For each line below that includes the string "durch", show the whole line.

• **MATERIAL FOR THIS EXERCISE**:
*** Begin section ***

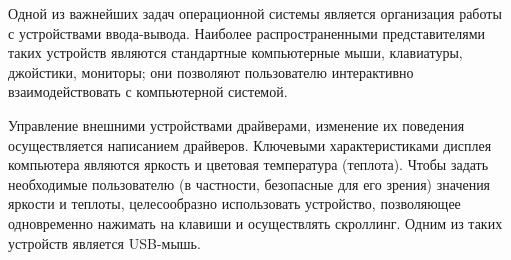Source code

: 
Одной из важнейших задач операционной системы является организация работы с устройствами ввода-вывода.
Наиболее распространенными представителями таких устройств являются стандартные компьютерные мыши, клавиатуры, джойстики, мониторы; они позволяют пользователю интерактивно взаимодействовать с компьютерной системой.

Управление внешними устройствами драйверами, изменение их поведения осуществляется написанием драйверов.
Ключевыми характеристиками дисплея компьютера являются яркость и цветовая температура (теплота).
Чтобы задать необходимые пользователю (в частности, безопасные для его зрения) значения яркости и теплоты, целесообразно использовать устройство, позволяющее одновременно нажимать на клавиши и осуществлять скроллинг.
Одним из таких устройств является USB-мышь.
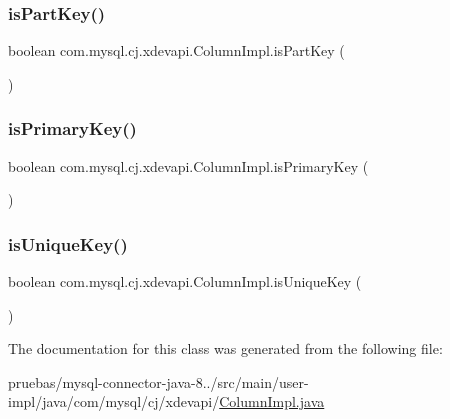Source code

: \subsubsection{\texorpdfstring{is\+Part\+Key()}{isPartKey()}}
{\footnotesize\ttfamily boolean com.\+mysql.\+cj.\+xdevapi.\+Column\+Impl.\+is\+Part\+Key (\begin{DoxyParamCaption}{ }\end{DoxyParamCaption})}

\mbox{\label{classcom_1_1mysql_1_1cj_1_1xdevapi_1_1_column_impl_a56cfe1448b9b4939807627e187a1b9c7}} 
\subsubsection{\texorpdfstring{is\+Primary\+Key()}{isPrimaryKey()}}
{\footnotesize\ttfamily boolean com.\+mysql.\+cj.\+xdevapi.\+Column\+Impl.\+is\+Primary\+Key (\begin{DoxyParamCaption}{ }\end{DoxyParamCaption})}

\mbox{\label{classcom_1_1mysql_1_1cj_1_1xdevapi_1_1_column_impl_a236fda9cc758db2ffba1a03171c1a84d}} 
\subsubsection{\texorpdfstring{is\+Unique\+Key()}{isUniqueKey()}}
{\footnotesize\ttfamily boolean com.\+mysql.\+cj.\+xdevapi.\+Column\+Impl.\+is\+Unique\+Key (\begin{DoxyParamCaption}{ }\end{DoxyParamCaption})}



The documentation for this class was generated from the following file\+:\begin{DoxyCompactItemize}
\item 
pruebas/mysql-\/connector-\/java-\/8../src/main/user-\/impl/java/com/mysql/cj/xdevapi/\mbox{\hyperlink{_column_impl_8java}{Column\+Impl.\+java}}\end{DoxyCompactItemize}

*** End section ***
*** Begin section ***

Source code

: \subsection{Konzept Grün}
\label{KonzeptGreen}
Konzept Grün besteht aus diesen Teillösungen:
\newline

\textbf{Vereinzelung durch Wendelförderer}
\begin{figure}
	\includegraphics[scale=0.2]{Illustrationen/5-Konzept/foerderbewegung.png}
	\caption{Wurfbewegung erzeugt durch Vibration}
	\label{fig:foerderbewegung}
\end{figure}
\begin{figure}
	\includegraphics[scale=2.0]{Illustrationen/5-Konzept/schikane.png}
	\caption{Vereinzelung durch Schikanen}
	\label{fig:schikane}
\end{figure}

*** End section ***
*** Begin section ***

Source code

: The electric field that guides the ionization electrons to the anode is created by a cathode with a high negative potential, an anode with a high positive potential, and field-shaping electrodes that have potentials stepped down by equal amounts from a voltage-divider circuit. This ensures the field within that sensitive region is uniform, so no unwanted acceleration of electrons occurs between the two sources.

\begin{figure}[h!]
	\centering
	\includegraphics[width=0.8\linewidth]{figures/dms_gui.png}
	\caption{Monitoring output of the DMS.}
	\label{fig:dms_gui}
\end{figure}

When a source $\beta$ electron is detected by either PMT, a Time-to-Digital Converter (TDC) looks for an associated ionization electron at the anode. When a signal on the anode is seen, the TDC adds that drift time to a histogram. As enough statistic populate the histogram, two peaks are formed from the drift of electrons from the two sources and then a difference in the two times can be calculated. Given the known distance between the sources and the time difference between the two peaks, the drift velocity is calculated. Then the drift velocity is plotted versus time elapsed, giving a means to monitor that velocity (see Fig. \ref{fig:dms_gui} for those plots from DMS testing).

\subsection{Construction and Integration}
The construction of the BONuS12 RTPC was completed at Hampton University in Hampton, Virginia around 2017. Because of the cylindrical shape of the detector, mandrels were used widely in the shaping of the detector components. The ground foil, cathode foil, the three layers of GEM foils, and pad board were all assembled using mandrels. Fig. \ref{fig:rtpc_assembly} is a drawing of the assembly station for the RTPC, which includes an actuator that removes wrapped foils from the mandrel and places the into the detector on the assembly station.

*** End section ***

• **SOLVED PROBLEM**:
\textbf{Vereinzelung durch Wendelförderer}
	\caption{Wurfbewegung erzeugt durch Vibration}
	\caption{Vereinzelung durch Schikanen}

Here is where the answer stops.